Practice information
- Partners: Tim Stonor, Prof Alan Penn, Dr Kayvan Karimi, Anna Rose, Max Martinez, Ed Parham, Yolanda Barnes
- Founded: 1989
- Location: London

= Space Syntax Limited =

Architectural firm

Space Syntax Limited is a UK architectural and urban planning practice founded at The Bartlett, University College London in 1989. It operates worldwide.

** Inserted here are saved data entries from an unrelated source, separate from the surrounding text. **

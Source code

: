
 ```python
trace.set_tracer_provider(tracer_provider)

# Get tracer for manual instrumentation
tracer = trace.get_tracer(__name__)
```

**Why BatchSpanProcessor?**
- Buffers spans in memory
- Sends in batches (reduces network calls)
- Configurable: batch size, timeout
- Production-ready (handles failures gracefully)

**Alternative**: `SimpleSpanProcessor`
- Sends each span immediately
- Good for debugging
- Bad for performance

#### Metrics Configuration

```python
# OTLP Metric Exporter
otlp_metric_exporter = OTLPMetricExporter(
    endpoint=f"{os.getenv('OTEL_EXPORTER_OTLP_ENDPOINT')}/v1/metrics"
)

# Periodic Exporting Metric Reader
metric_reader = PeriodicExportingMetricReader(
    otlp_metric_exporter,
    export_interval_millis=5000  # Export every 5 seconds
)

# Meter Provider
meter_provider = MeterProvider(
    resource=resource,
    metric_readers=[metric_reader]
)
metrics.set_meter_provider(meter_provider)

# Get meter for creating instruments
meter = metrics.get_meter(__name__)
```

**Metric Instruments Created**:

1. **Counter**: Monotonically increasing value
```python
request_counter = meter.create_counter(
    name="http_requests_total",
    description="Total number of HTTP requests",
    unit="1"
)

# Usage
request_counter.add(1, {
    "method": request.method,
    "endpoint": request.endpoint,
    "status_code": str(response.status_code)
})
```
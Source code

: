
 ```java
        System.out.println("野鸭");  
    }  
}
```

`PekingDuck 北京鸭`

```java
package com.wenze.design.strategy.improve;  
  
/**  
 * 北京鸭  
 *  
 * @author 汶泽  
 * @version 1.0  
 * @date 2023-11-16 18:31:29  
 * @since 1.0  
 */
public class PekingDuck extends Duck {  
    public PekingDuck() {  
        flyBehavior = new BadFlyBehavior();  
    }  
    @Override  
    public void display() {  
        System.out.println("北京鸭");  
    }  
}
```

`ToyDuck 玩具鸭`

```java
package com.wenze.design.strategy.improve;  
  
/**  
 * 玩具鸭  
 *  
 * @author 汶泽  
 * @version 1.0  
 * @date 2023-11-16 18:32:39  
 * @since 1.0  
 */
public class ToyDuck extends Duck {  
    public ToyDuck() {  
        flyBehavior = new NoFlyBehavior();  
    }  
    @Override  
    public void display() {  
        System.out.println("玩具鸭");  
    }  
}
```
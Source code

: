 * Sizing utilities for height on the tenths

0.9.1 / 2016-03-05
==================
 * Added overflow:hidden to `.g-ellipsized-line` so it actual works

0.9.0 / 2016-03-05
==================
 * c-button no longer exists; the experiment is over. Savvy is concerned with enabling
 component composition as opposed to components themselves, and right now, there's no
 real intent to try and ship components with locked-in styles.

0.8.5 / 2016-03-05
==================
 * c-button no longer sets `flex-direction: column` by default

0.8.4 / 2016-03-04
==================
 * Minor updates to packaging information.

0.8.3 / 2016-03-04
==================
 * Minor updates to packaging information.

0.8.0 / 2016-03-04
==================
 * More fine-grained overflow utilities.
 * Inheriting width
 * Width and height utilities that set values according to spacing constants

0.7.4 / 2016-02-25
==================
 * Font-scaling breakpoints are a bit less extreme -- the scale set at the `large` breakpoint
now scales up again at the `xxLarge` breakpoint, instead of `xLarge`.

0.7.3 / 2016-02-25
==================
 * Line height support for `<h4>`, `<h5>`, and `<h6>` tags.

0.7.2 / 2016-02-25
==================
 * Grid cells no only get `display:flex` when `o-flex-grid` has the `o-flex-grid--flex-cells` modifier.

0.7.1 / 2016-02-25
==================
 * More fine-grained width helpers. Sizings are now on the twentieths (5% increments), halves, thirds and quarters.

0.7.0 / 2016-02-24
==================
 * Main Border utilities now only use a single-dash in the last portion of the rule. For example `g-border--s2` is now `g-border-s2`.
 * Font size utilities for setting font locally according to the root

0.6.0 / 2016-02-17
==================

The company has pioneered a science-based and human-focused approach to the planning and design of buildings and urban places, with notable projects including the redesign of Trafalgar Square with Foster and Partners, the analysis of the London Riots, the Queen Elizabeth Olympic Park, the Foresight, Future of Cities project for the UK Government Office for Science and the Pedestrian Movement Model for the City of London.

== Mission ==
The company’s mission is to apply, develop and disseminate the Space Syntax approach. This approach uses predominantly digital technologies to study human behaviour patterns and to predict them in future plans.

== Employee Ownership ==
In 2015, the company restructured itself as an employee-owned organisation with employees owning 75% of the business.

== Open source and open access ==
Space Syntax adopts an open source approach to its software development and an open access approach to its datasets. In 2018, it launched its OpenMapping project with a spatial network model of Great Britain.